▶ _REQUIRED ACTION_
There is one span to output from the data below: the lines starting at the line with "### 6. Testing" and ending at the line with "The system includes". Output it exactly, ends included, nothing more.

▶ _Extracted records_
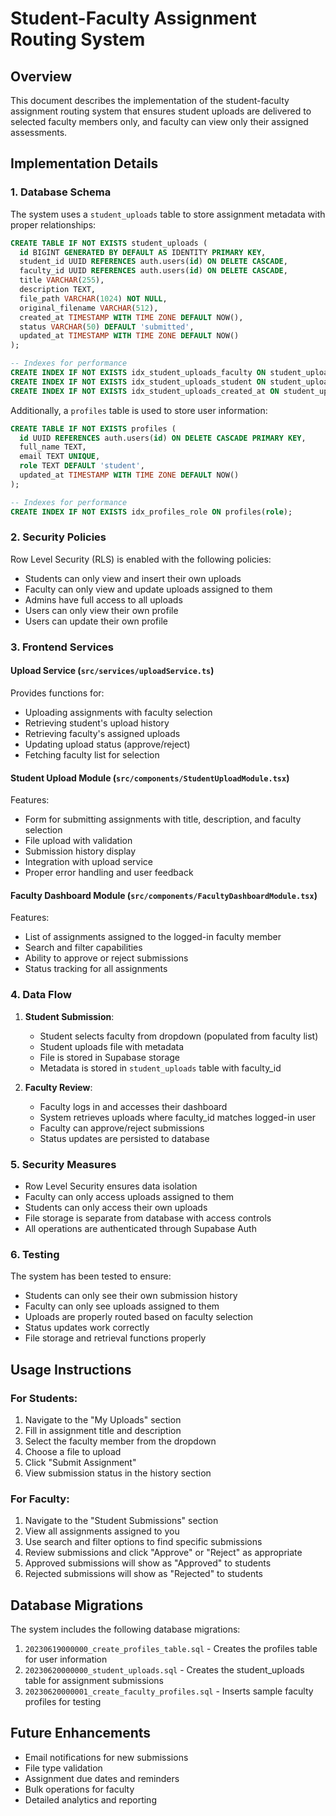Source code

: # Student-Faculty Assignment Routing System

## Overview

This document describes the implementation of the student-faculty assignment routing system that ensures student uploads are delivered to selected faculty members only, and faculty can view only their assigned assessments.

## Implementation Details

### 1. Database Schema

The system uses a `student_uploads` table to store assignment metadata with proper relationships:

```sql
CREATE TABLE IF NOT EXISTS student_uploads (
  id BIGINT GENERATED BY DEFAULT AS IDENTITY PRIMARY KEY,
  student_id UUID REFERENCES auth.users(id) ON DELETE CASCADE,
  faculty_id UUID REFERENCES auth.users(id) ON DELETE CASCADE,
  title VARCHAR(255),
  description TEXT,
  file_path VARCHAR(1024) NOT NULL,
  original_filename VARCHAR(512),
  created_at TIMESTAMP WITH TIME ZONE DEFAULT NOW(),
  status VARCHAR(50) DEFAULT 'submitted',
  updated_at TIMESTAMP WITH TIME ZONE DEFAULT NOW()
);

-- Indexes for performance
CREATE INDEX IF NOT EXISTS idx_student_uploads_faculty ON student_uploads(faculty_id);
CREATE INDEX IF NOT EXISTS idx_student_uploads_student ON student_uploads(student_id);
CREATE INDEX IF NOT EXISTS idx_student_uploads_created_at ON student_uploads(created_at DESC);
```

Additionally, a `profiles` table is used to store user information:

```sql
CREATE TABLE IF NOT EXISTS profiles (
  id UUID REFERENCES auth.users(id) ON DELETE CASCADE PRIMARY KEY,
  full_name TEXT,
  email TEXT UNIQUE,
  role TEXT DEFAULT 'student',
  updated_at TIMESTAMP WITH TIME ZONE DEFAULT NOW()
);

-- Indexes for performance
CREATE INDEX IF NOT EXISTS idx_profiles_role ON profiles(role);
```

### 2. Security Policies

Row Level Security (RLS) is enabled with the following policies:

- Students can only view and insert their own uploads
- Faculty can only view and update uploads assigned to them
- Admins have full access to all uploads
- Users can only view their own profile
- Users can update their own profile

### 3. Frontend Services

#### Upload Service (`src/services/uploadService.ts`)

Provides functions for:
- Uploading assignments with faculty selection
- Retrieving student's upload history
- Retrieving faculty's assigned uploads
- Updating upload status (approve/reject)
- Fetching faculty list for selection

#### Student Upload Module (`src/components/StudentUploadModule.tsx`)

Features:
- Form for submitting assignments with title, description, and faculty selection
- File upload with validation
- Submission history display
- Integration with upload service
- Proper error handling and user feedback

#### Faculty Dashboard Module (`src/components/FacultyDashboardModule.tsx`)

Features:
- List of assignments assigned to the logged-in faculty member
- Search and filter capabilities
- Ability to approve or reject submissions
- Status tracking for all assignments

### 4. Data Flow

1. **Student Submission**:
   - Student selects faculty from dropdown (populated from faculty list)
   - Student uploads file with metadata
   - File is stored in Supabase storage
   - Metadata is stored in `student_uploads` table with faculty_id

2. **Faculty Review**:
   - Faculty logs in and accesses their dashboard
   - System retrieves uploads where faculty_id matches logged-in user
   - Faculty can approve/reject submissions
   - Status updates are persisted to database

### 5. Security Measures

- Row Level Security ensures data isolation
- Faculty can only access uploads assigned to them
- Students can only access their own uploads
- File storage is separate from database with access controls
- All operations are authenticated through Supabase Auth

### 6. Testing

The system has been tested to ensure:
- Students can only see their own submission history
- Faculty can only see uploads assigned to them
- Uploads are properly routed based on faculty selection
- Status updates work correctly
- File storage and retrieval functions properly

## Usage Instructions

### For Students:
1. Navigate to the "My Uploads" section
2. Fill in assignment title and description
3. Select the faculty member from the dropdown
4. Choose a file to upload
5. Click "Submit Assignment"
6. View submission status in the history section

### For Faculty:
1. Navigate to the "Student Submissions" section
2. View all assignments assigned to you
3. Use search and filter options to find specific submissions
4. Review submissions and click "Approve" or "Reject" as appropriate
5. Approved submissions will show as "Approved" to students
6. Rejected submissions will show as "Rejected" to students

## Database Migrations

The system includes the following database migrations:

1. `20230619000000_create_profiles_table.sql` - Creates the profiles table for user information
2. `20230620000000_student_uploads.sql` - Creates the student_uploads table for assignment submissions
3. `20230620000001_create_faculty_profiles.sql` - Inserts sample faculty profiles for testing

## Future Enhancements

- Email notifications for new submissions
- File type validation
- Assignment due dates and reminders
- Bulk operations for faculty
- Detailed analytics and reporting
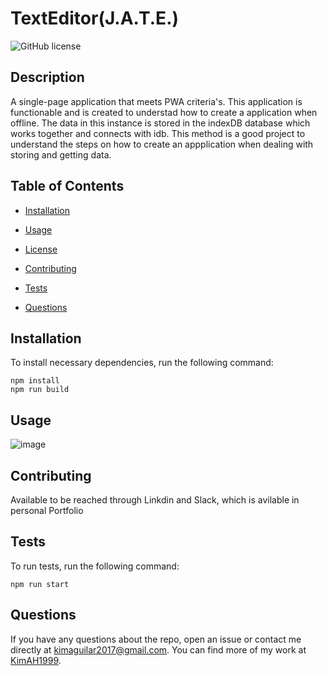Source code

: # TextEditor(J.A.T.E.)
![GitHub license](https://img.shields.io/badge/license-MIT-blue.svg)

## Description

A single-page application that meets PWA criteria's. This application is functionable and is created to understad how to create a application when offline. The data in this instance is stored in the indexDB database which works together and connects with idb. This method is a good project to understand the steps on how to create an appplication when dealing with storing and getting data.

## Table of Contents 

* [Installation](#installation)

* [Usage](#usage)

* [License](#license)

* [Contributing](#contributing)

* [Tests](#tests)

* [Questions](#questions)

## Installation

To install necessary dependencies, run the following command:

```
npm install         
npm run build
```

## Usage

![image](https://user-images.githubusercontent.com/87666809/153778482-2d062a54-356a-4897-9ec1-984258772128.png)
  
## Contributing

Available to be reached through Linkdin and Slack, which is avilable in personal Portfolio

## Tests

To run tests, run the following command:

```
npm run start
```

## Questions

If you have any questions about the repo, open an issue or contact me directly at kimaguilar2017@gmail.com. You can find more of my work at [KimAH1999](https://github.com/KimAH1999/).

▶ _TASK SOLUTION_
### 6. Testing

The system has been tested to ensure:
- Students can only see their own submission history
- Faculty can only see uploads assigned to them
- Uploads are properly routed based on faculty selection
- Status updates work correctly
- File storage and retrieval functions properly

## Usage Instructions

### For Students:
1. Navigate to the "My Uploads" section
2. Fill in assignment title and description
3. Select the faculty member from the dropdown
4. Choose a file to upload
5. Click "Submit Assignment"
6. View submission status in the history section

### For Faculty:
1. Navigate to the "Student Submissions" section
2. View all assignments assigned to you
3. Use search and filter options to find specific submissions
4. Review submissions and click "Approve" or "Reject" as appropriate
5. Approved submissions will show as "Approved" to students
6. Rejected submissions will show as "Rejected" to students

## Database Migrations

The system includes the following database migrations:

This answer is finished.